After the infection and immune response dissipated, the researchers injected the mice with a drug that artificially reactivated those same groups of brain cells. They were stunned by what they saw: on reactivation, the insular cortex directed the immune system to mount a targeted response in the gut at the site of the original inflammation—even though, by that time, there was no infection, tissue damage or pathogen-initiated local inflammation to be found. The brain had retained some sort of memory of the infection and was prepared to reinitiate the fight.
“This result was the one that kind of blew us away because we really didn’t expect it,” says the paper’s first author Tamar Koren of Technion. “This was, I think, our aha moment.”
Repeating the experiments in mice that had abdominal cavity infections generated similar results. It remained unclear, however, how the insular cortex communicates with organs to spur an immune response.

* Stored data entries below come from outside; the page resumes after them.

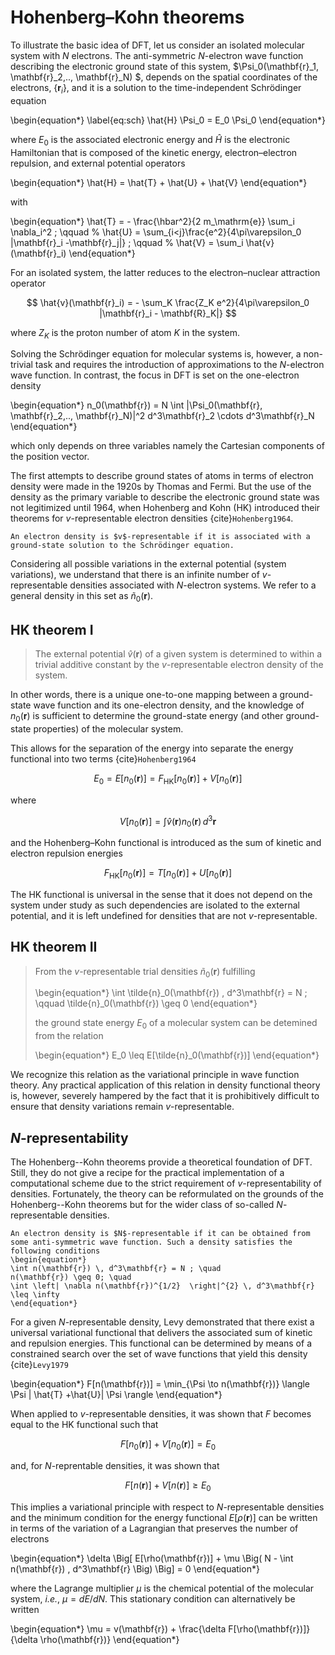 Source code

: # Hohenberg–Kohn theorems

To illustrate the basic idea of DFT, let us consider an isolated molecular system with $N$ electrons. The anti-symmetric $N$-electron wave function describing the electronic ground state of this system, $\Psi_0(\mathbf{r}_1, \mathbf{r}_2,.., \mathbf{r}_N) $, depends on the spatial coordinates of the electrons, $\{\mathbf{r}_i\}$, and it is a solution to the time-independent Schrödinger equation

\begin{equation*}
\label{eq:sch}
\hat{H} \Psi_0 = E_0 \Psi_0 
\end{equation*}

where $E_0$ is the associated electronic energy and $\hat{H}$ is the electronic Hamiltonian that is composed of the kinetic energy, electron–electron repulsion, and external potential operators

\begin{equation*}
\hat{H} = \hat{T} + \hat{U} + \hat{V}
\end{equation*}

with

\begin{equation*}
\hat{T} =  - \frac{\hbar^2}{2 m_\mathrm{e}} \sum_i \nabla_i^2 ; \qquad
%
\hat{U} = \sum_{i<j}\frac{e^2}{4\pi\varepsilon_0 |\mathbf{r}_i -\mathbf{r}_j|} ; \qquad
%
\hat{V} = \sum_i \hat{v}(\mathbf{r}_i)
\end{equation*}


For an isolated system, the latter reduces to the electron–nuclear attraction operator

$$
\hat{v}(\mathbf{r}_i) = - \sum_K \frac{Z_K e^2}{4\pi\varepsilon_0 
|\mathbf{r}_i - \mathbf{R}_K|}
$$

where $Z_K$ is the proton number of atom $K$ in the system.


Solving the Schrödinger equation for molecular systems is, however, a non-trivial task and requires the introduction of approximations to the $N$-electron wave function. In contrast, the focus in DFT is set on the one-electron density

\begin{equation*}
n_0(\mathbf{r}) = N \int 
|\Psi_0(\mathbf{r}, \mathbf{r}_2,.., \mathbf{r}_N)|^2 
d^3\mathbf{r}_2 \cdots 
d^3\mathbf{r}_N
\end{equation*}

which only depends on three variables namely the Cartesian components of the position vector. 

The first attempts to describe ground states of atoms in terms of electron density were made in the 1920s by Thomas and Fermi. But the use of the density as the primary variable to describe the electronic ground state was not legitimized until 1964, when Hohenberg and Kohn (HK) introduced their theorems for $v$-representable electron densities {cite}`Hohenberg1964`.

```{note}
An electron density is $v$-representable if it is associated with a ground-state solution to the Schrödinger equation.
```

Considering all possible variations in the external potential (system variations), we understand that there is an infinite number of $v$-representable densities associated with $N$-electron systems. We refer to a general density in this set as $\tilde{n}_0(\mathbf{r})$.

## HK theorem I

> The external potential $\hat{v}(\mathbf{r})$ of a given system is determined to within a trivial additive constant by the $v$-representable electron density of the system.

In other words, there is a unique one-to-one mapping between a ground-state wave function and its one-electron density, and the knowledge of $n_0(\mathbf{r})$ is sufficient to determine the ground-state energy (and other ground-state properties) of the molecular system.

This allows for the separation of the energy into separate the energy functional into two terms {cite}`Hohenberg1964`

$$
E_0 =
E[n_0(\mathbf{r})] =
F_\mathrm{HK}[n_0(\mathbf{r})] + V[n_0(\mathbf{r})]
$$

where

$$
V[n_0(\mathbf{r})] =
\int \hat{v}(\mathbf{r}) n_0(\mathbf{r}) \, d^3\mathbf{r}
$$

and the Hohenberg–Kohn functional is introduced as the sum of kinetic and electron repulsion energies

$$
F_\mathrm{HK}[n_0(\mathbf{r})] = T[n_0(\mathbf{r})] + U[n_0(\mathbf{r})]
$$ 

The HK functional is universal in the sense that it does not depend on the system under study as such dependencies are isolated to the external potential, and it is left undefined for densities that are not $v$-representable.

## HK theorem II

> From the $v$-representable trial densities $\tilde{n}_0(\mathbf{r})$ fulfilling
>
> \begin{equation*}
\int \tilde{n}_0(\mathbf{r}) \, d^3\mathbf{r} = N ;
\qquad
\tilde{n}_0(\mathbf{r}) \geq 0
\end{equation*}
>
> the ground state energy $E_0$ of a molecular system can be detemined from the relation
>
> \begin{equation*}
 E_0 \leq E[\tilde{n}_0(\mathbf{r})]
\end{equation*}

We recognize this relation as the variational principle in wave function theory. Any practical application of this relation in density functional theory is, however, severely hampered by the fact that it is prohibitively difficult to ensure that density variations remain $v$-representable. 

## $N$-representability

The Hohenberg--Kohn theorems provide a theoretical foundation of DFT. Still, they do not give a recipe for the practical implementation of a computational scheme due to the strict requirement of $v$-representability of densities. Fortunately, the theory can be reformulated on the grounds of the Hohenberg--Kohn theorems but for the wider class of so-called $N$-representable densities.

```{note}
An electron density is $N$-representable if it can be obtained from some anti-symmetric wave function. Such a density satisfies the following conditions 
\begin{equation*}
\int n(\mathbf{r}) \, d^3\mathbf{r} = N ; \quad  
n(\mathbf{r}) \geq 0; \quad 
\int \left| \nabla n(\mathbf{r})^{1/2}  \right|^{2} \, d^3\mathbf{r}  \leq \infty
\end{equation*}
```

For a given $N$-representable density, Levy demonstrated that there exist a universal variational functional that delivers the associated sum of kinetic and repulsion energies. This functional can be determined by means of a constrained search over the set of wave functions that yield this density {cite}`Levy1979`

\begin{equation*}
F[n(\mathbf{r})] = \min_{\Psi \to n(\mathbf{r})} \langle \Psi | \hat{T} +\hat{U}| \Psi \rangle 
\end{equation*}

When applied to $v$-representable densities, it was shown that $F$ becomes equal to the HK functional such that

$$
F[n_0(\mathbf{r})] + V[n_0(\mathbf{r})] = E_0
$$

and, for $N$-reprentable densities, it was shown that

$$
F[n(\mathbf{r})] + V[n(\mathbf{r})] \geq E_0
$$

This implies a variational principle with respect to $N$-representable densities and the minimum condition for the energy functional $E[\rho(\mathbf{r})]$ can be written in terms of the variation of a Lagrangian that preserves the number of electrons

\begin{equation*}
\delta \Big[ E[\rho(\mathbf{r})] + \mu \Big( N - \int n(\mathbf{r}) \, d^3\mathbf{r} \Big) \Big] = 0 
\end{equation*}

where the Lagrange multiplier $\mu$ is the chemical potential of the molecular system, *i.e.*, $\mu = dE/dN$. This stationary condition can alternatively be written

\begin{equation*}
\mu = v(\mathbf{r}) + \frac{\delta F[\rho(\mathbf{r})]}{\delta \rho(\mathbf{r})} 
\end{equation*}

To begin answering that question, the researchers used a fluorescent tracer to chart the nerve connections that allowed the brain to exchange messages with the gut and abdominal cavity. Koren suspects that this pathway is just one line of communication, however. She says the insular cortex could also be sending signals to the body’s tissue linings or regulating hormone levels to help reactivate an immunological response.

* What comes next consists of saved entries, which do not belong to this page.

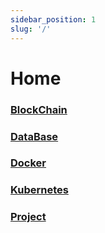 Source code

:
 ```yaml
---
sidebar_position: 1
slug: '/'
---
```


# Home

### [BlockChain](./category/blockchain)
### [DataBase](./category/database)
### [Docker](./category/docker)
### [Kubernetes](./category/kubernetes)
### [Project](./category/project)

Although there are likely additional brain regions at play, the insular cortex was the right place to start, says Kevin Tracey, president of the Feinstein Institutes for Medical Research and a neurosurgeon, who was not involved in the study. Tracey showed in the 1990s that a specific nerve connected to the brain stem could talk to peripheral immune cells and tamp down the immune response before it damaged the body. This phenomenon, now known as the inflammatory reflex, was the first evidence that neural circuitry could control the peripheral immune system. And it is now being used to treat autoimmune diseases such as rheumatoid arthritis.
The study provides “unassailable” evidence that the central nervous system can control the peripheral immune system, Tracey says. “It’s an incredibly important contribution to the fields of neuroscience and immunology.”

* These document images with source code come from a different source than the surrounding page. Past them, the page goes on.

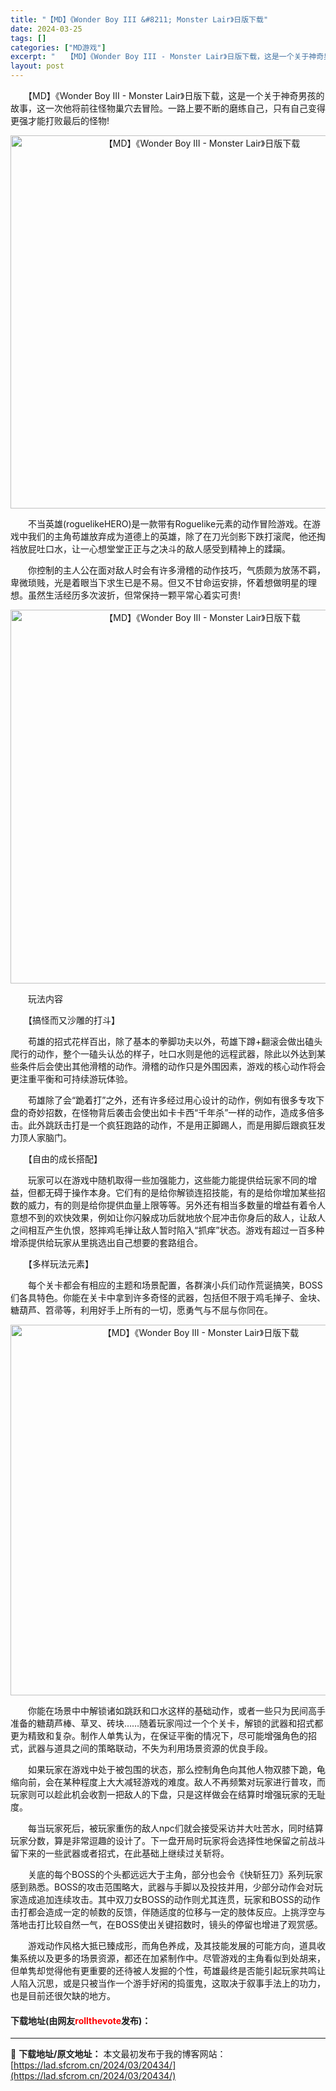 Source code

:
 ```yaml
---
title: "【MD】《Wonder Boy III &#8211; Monster Lair》日版下载"
date: 2024-03-25
tags: []
categories: ["MD游戏"]
excerpt: "　　【MD】《Wonder Boy III - Monster Lair》日版下载，这是一个关于神奇男孩的故事，这一次他将前往怪物巢穴去冒险。一路上要不断的磨练自己，只有自己变得更强才能打败最后的怪物! 　　不当英雄(roguelikeHERO)是一款带有Roguelike元素的动作冒险游戏。在游戏&hellip;"
layout: post
---
```


 <p>　　【MD】《Wonder Boy III - Monster Lair》日版下载，这是一个关于神奇男孩的故事，这一次他将前往怪物巢穴去冒险。一路上要不断的磨练自己，只有自己变得更强才能打败最后的怪物!</p> <p align="center"><img align="" border="0" src="https://lad.sfcrom.cn/wp-content/uploads/2024/03/20240325_66011633dc15c.png" width="597" alt="【MD】《Wonder Boy III - Monster Lair》日版下载" /></p> <p>　　不当英雄(roguelikeHERO)是一款带有Roguelike元素的动作冒险游戏。在游戏中我们的主角苟雄放弃成为道德上的英雄，除了在刀光剑影下跌打滚爬，他还掏裆放屁吐口水，让一心想堂堂正正与之决斗的敌人感受到精神上的蹂躏。</p> <p>　　你控制的主人公在面对敌人时会有许多滑稽的动作技巧，气质颇为放荡不羁，卑微琐贱，光是着眼当下求生已是不易。但又不甘命运安排，怀着想做明星的理想。虽然生活经历多次波折，但常保持一颗平常心着实可贵!</p> <p align="center"><img align="" border="0" src="https://lad.sfcrom.cn/wp-content/uploads/2024/03/20240325_6601163512c5b.png" width="598" alt="【MD】《Wonder Boy III - Monster Lair》日版下载" /></p> <p>　　玩法内容</p> <p>　　【搞怪而又沙雕的打斗】</p> <p>　　苟雄的招式花样百出，除了基本的拳脚功夫以外，苟雄下蹲+翻滚会做出磕头爬行的动作，整个一磕头认怂的样子，吐口水则是他的远程武器，除此以外达到某些条件后会使出其他滑稽的动作。滑稽的动作只是外围因素，游戏的核心动作将会更注重平衡和可持续游玩体验。</p> <p>　　苟雄除了会&ldquo;跪着打&rdquo;之外，还有许多经过用心设计的动作，例如有很多专攻下盘的奇妙招数，在怪物背后袭击会使出如卡卡西&ldquo;千年杀&rdquo;一样的动作，造成多倍多击。此外跳跃击打是一个疯狂跑路的动作，不是用正脚踢人，而是用脚后跟疯狂发力顶人家脑门。</p> <p>　　【自由的成长搭配】</p> <p>　　玩家可以在游戏中随机取得一些加强能力，这些能力能提供给玩家不同的增益，但都无碍于操作本身。它们有的是给你解锁连招技能，有的是给你增加某些招数的威力，有的则是给你提供血量上限等等。另外还有相当多数量的增益有着令人意想不到的欢快效果，例如让你闪躲成功后就地放个屁冲击你身后的敌人，让敌人之间相互产生仇恨，怒摔鸡毛掸让敌人暂时陷入&ldquo;抓痒&rdquo;状态。游戏有超过一百多种增添提供给玩家从里挑选出自己想要的套路组合。</p> <p>　　【多样玩法元素】</p> <p>　　每个关卡都会有相应的主题和场景配置，各群演小兵们动作荒诞搞笑，BOSS们各具特色。你能在关卡中拿到许多奇怪的武器，包括但不限于鸡毛掸子、金块、糖葫芦、笤帚等，利用好手上所有的一切，愿勇气与不屈与你同在。</p> <p align="center"><img align="" border="0" src="https://lad.sfcrom.cn/wp-content/uploads/2024/03/20240325_6601163663a4f.png" width="593" alt="【MD】《Wonder Boy III - Monster Lair》日版下载" /></p> <p>　　你能在场景中中解锁诸如跳跃和口水这样的基础动作，或者一些只为民间高手准备的糖葫芦棒、草叉、砖块&hellip;&hellip;随着玩家闯过一个个关卡，解锁的武器和招式都更为精致和复杂。制作人单隽认为，在保证平衡的情况下，尽可能增强角色的招式，武器与道具之间的策略联动，不失为利用场景资源的优良手段。</p> <p>　　如果玩家在游戏中处于被包围的状态，那么控制角色向其他人物双膝下跪，龟缩向前，会在某种程度上大大减轻游戏的难度。敌人不再频繁对玩家进行普攻，而玩家则可以趁此机会收割一把敌人的下盘，只是这样做会在结算时增强玩家的无耻度。</p> <p>　　每当玩家死后，被玩家重伤的敌人npc们就会接受采访并大吐苦水，同时结算玩家分数，算是非常逗趣的设计了。下一盘开局时玩家将会选择性地保留之前战斗留下来的一些武器或者招式，在此基础上继续过关斩将。</p> <p>　　关底的每个BOSS的个头都远远大于主角，部分也会令《快斩狂刀》系列玩家感到熟悉。BOSS的攻击范围略大，武器与手脚以及投技并用，少部分动作会对玩家造成追加连续攻击。其中双刀女BOSS的动作则尤其连贯，玩家和BOSS的动作击打都会造成一定的帧数的反馈，伴随适度的位移与一定的肢体反应。上挑浮空与落地击打比较自然一气，在BOSS使出关键招数时，镜头的停留也增进了观赏感。</p> <p>　　游戏动作风格大抵已臻成形，而角色养成，及其技能发展的可能方向，道具收集系统以及更多的场景资源，都还在加紧制作中。尽管游戏的主角看似到处胡来，但单隽却觉得他有更重要的还待被人发掘的个性，苟雄最终是否能引起玩家共鸣让人陷入沉思，或是只被当作一个游手好闲的捣蛋鬼，这取决于叙事手法上的功力，也是目前还很欠缺的地方。</p> <p><h4>下载地址(由网友<font color="red">rollthevote</font>发布)：</h4></p> 

---
📖 **下载地址/原文地址：** 本文最初发布于我的博客网站：[https://lad.sfcrom.cn/2024/03/20434/](https://lad.sfcrom.cn/2024/03/20434/)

Just as researchers have traced sensory and motor processing to specific brain regions, Tracey suspects that a similar neurological “map” of immunological information also exists. This study, he says, is the first direct evidence of that map. “It’s going to be really exciting to see what comes next,” he adds.
Rolls’s lab has begun devising clinical trials to treat chronic gut inflammation based on her team’s findings. Many intestinal disorders, such as inflammatory bowel disease, are triggered by stress or strong emotions. The researchers think this causes neurons in the insular cortex to misfire, reactivating an immunological memory and triggering a misguided immune response. They were able to successfully alleviate colitis in mice by simply decreasing activation in the insular cortex, and they suspect that placing human patients in a functional magnetic resonance imaging machine and teaching them to consciously reduce activity in that region could relieve gut inflammation with less dependence on medication. Allowing the brain to respond instead, Rolls explains, would be the most balanced and personalized response her team could ask for.